**What you are asked to do:** The job is to find each line in the entries holding the string "released" and copy that line.

**Document images with source code:**
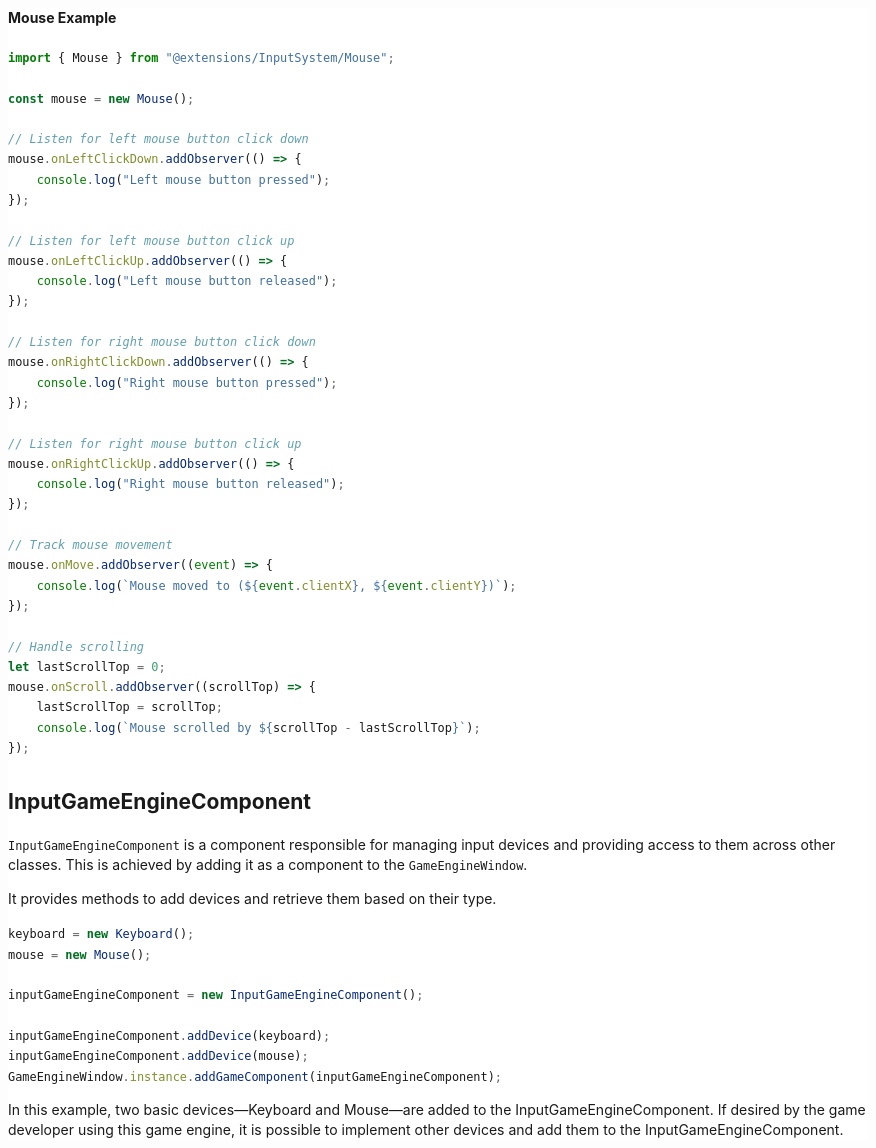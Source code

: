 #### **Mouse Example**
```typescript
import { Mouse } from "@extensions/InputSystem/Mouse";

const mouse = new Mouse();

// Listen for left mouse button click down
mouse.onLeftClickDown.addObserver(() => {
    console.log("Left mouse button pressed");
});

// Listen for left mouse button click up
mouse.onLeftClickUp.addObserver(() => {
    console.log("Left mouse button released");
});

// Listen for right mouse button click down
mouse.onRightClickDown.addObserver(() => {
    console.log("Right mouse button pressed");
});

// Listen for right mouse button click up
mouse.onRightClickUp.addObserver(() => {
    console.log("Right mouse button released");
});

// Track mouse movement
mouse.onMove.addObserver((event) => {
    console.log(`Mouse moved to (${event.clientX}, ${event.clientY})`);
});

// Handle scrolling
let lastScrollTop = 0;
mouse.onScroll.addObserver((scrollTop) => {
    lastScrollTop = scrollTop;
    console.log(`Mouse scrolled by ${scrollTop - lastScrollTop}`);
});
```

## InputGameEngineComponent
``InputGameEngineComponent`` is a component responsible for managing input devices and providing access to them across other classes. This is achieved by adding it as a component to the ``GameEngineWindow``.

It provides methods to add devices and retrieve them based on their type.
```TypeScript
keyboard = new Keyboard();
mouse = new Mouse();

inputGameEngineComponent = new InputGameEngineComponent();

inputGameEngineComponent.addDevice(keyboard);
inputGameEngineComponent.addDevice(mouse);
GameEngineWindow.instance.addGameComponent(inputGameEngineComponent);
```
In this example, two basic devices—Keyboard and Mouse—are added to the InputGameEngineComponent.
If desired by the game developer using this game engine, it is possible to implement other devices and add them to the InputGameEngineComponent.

**Solution to this task:**
    console.log("Left mouse button released");
    console.log("Right mouse button released");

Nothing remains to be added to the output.